Retype all entries exactly, skipping pictures.
Segment Open
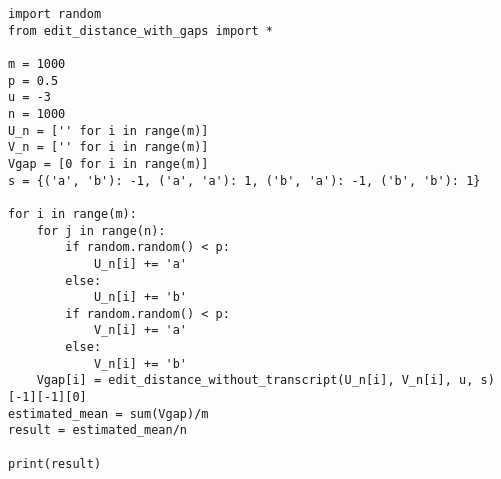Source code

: \lstset{basicstyle=\footnotesize,style=myCustomMatlabStyle}
\begin{lstlisting}
import random
from edit_distance_with_gaps import *

m = 1000
p = 0.5
u = -3
n = 1000
U_n = ['' for i in range(m)]
V_n = ['' for i in range(m)]
Vgap = [0 for i in range(m)]
s = {('a', 'b'): -1, ('a', 'a'): 1, ('b', 'a'): -1, ('b', 'b'): 1}

for i in range(m):
    for j in range(n):
        if random.random() < p:
            U_n[i] += 'a'
        else:
            U_n[i] += 'b'
        if random.random() < p:
            V_n[i] += 'a'
        else:
            V_n[i] += 'b'
    Vgap[i] = edit_distance_without_transcript(U_n[i], V_n[i], u, s)[-1][-1][0]
estimated_mean = sum(Vgap)/m
result = estimated_mean/n

print(result)

\end{lstlisting}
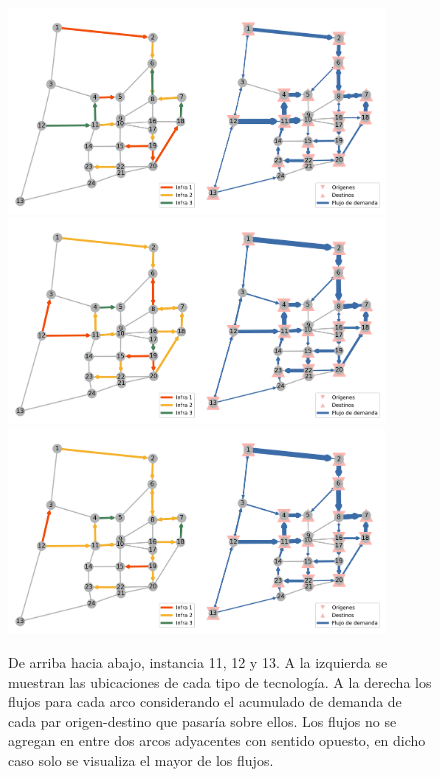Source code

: \documentclass{article}
\begin{document}
  \begin{figure}[h!]
    \centering
    \includegraphics[width=10cm]{../resources/sioux_falls_0.4_budget_factor_linear_5_breakpoints.png}
    \includegraphics[width=10cm]{../resources/sioux_falls_0.4_budget_factor_linear_20_breakpoints.png}
    \includegraphics[width=10cm]{../resources/sioux_falls_0.4_budget_factor_linear_50_breakpoints.png}
    \caption{De arriba hacia abajo, instancia 11, 12 y 13. A la izquierda se muestran las ubicaciones de cada tipo de tecnología. A la derecha los flujos para cada arco considerando el acumulado de demanda de cada par origen-destino que pasaría sobre ellos. Los flujos no se agregan en entre dos arcos adyacentes con sentido opuesto, en dicho caso solo se visualiza el mayor de los flujos.}
    \label{fig:sensibilityinstance11_12_13}
  \end{figure}
\end{document}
Segment Closed
> ANSWER TO THIS PROBLEM:
Source code

: \lstset{basicstyle=\footnotesize,style=myCustomMatlabStyle}
\begin{lstlisting}
import random
from edit_distance_with_gaps import *

m = 1000
p = 0.5
u = -3
n = 1000
U_n = ['' for i in range(m)]
V_n = ['' for i in range(m)]
Vgap = [0 for i in range(m)]
s = {('a', 'b'): -1, ('a', 'a'): 1, ('b', 'a'): -1, ('b', 'b'): 1}

for i in range(m):
    for j in range(n):
        if random.random() < p:
            U_n[i] += 'a'
        else:
            U_n[i] += 'b'
        if random.random() < p:
            V_n[i] += 'a'
        else:
            V_n[i] += 'b'
    Vgap[i] = edit_distance_without_transcript(U_n[i], V_n[i], u, s)[-1][-1][0]
estimated_mean = sum(Vgap)/m
result = estimated_mean/n

print(result)

\end{lstlisting}
Source code

: \documentclass{article}
\begin{document}
  \begin{figure}[h!]
    \centering
    \includegraphics[width=10cm]{../resources/sioux_falls_0.4_budget_factor_linear_5_breakpoints.png}
    \includegraphics[width=10cm]{../resources/sioux_falls_0.4_budget_factor_linear_20_breakpoints.png}
    \includegraphics[width=10cm]{../resources/sioux_falls_0.4_budget_factor_linear_50_breakpoints.png}
    \caption{De arriba hacia abajo, instancia 11, 12 y 13. A la izquierda se muestran las ubicaciones de cada tipo de tecnología. A la derecha los flujos para cada arco considerando el acumulado de demanda de cada par origen-destino que pasaría sobre ellos. Los flujos no se agregan en entre dos arcos adyacentes con sentido opuesto, en dicho caso solo se visualiza el mayor de los flujos.}
    \label{fig:sensibilityinstance11_12_13}
  \end{figure}
\end{document}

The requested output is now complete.